On Monday, Heritage released a new study entitled “The Fiscal Cost of unlawful Immigrants and Amnesty to the U.S. Taxpayer” by Robert Rector and Jason Richwine, PhD.  I criticized an earlier version of this report in 2007, arguing that their methodology was so flawed that one cannot take their report’s conclusions seriously.  Unfortunately, their updated version differs little from their earlier one.

I’m joined in this view by a host of prominent free-marketeers. Jim Pethokoukis at AEI, Doug Holtz-Eakin at American Action Forum, Tim Kane at the Hudson Institute, and others have all denounced the fundamentals of the Heritage report.

The new Heritage report is still depressingly static, leading to a massive underestimation of the economic benefits of immigration and diminishing estimated tax revenue.  It explicitly refuses to consider the GDP growth and economic productivity gains from immigration reform—factors that increase native-born American incomes. An overlooked flaw is that the study doesn’t even score the specific immigration reform proposal in the Senate.  Its flawed methodology and lack of relevancy to the current immigration reform proposal relegate this study to irrelevancy. 

Even worse, the Heritage study recommends a “solution” to the fiscal problems it supposedly finds. It suggests:

Because the majority of unlawful immigrants come to the U.S. for jobs, serious enforcement of the ban on hiring unlawful labor would substan­tially reduce the employment of unlawful aliens and encourage many to leave the U.S. Reducing the number of unlawful immigrants in the nation and limiting the future flow of unlawful immigrants would also reduce future costs to the taxpayer.

Professor Raul Hinojosa-Ojeda of UCLA wrote a paper for Cato last year where he employed a dynamic model called the GMig2 to study comprehensive immigration reform’s impact on the U.S. economy. He found that immigration reform would increase U.S. GDP by $1.5 trillion in the ten years after enactment.

Professor Hinojosa-Ojeda then ran a simulation examining the economic impact of the policy favored by Heritage: the removal or exit of all unauthorized immigrants.

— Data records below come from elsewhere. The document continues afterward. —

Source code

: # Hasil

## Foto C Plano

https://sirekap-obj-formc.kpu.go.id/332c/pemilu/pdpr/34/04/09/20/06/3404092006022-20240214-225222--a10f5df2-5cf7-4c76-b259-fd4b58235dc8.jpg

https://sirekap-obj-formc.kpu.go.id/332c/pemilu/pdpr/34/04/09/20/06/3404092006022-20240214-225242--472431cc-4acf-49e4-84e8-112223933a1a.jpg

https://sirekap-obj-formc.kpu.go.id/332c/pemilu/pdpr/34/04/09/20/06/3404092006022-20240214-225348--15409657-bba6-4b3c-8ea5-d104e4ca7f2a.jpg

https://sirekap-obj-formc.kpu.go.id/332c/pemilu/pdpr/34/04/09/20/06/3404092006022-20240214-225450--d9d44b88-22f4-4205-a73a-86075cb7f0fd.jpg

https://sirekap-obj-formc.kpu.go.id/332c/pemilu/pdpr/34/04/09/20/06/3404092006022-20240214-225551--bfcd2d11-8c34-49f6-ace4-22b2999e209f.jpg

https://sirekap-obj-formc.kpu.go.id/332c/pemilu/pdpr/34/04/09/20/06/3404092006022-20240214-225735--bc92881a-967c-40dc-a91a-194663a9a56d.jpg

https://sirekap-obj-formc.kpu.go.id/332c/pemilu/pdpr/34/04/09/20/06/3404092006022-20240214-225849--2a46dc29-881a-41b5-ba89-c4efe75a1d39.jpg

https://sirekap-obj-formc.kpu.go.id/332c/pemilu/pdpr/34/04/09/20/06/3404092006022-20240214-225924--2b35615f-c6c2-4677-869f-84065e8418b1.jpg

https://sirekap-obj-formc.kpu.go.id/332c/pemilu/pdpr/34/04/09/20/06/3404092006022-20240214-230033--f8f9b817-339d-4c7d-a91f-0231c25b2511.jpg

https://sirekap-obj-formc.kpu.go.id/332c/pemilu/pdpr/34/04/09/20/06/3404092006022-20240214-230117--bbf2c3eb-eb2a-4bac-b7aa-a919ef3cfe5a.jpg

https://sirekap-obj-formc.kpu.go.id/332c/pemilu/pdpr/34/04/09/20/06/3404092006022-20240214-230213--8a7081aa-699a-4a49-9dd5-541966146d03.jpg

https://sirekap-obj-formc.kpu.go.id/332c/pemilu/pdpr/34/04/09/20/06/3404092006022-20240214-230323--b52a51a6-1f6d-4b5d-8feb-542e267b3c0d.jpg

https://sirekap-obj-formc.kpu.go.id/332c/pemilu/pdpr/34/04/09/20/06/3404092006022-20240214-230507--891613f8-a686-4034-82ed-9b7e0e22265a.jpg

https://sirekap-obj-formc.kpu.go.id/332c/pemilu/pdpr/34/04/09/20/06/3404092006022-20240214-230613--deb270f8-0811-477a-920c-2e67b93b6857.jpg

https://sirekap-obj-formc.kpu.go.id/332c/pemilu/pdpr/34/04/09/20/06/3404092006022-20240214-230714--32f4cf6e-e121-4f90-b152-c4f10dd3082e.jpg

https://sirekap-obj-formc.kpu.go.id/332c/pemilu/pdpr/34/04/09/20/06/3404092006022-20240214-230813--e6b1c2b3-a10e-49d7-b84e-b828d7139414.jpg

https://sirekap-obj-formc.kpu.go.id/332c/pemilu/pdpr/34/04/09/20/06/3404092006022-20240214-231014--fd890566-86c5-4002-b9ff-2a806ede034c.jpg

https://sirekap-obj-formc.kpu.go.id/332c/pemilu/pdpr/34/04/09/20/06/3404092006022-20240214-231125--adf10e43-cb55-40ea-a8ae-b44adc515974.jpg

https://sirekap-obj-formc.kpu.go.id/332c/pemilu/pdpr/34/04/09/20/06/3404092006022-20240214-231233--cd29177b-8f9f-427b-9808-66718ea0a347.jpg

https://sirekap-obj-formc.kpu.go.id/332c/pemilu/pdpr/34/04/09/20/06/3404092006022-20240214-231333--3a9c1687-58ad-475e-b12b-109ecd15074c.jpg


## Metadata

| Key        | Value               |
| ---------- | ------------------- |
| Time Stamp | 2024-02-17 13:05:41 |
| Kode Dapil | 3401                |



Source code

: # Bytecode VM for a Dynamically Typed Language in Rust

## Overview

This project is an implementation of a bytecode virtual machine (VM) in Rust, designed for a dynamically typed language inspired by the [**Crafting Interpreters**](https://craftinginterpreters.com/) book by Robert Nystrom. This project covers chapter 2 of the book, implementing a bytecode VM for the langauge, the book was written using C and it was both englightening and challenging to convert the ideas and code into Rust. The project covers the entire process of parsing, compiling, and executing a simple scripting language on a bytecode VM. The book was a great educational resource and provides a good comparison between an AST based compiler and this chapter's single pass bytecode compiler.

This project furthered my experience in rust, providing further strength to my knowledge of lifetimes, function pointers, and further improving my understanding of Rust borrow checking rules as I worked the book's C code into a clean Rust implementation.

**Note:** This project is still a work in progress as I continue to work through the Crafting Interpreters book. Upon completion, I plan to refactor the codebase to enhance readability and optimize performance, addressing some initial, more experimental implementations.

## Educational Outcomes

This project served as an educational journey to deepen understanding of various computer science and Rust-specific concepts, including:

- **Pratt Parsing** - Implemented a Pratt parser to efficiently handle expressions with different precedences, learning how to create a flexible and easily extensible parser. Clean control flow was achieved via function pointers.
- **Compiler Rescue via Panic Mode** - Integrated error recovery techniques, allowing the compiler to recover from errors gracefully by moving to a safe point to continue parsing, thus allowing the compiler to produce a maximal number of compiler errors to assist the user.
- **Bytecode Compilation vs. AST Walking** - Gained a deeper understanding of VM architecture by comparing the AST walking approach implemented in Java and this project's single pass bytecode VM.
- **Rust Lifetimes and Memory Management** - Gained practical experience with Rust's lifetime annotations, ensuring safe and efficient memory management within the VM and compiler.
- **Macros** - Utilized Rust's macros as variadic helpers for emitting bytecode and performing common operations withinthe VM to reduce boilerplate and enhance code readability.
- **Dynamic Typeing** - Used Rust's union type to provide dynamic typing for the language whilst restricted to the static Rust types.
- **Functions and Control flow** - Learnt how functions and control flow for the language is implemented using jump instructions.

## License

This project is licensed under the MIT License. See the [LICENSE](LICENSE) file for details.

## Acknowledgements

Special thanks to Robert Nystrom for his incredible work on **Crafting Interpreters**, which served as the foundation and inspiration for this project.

The economic result would be a $2.6 trillion decrease in estimated GDP growth over the next decade. That confirms the common-sense observation that removing workers, consumers, investors, and entrepreneurs from America’s economy will make us poorer. 

Would decreasing economic growth by $2.6 trillion over the next ten years have a negative impact on the fiscal condition of the U.S.?  You betcha. 

Do the authors consider the fiscal impact of their preferred immigration policy?  Nope.

For those of us who “grew up” on the fine policy analysis long produced by Heritage, the immigration report is a supreme disappointment. No one has done more than Heritage to promote the importance of dynamic scoring, which is critical to understanding the true effects of government activity on the marketplace. For that organization to have seemingly abandoned its core principles for this important debate is a stinging blow to those of us who crave an honest, data-driven debate on the fiscal merits of policy.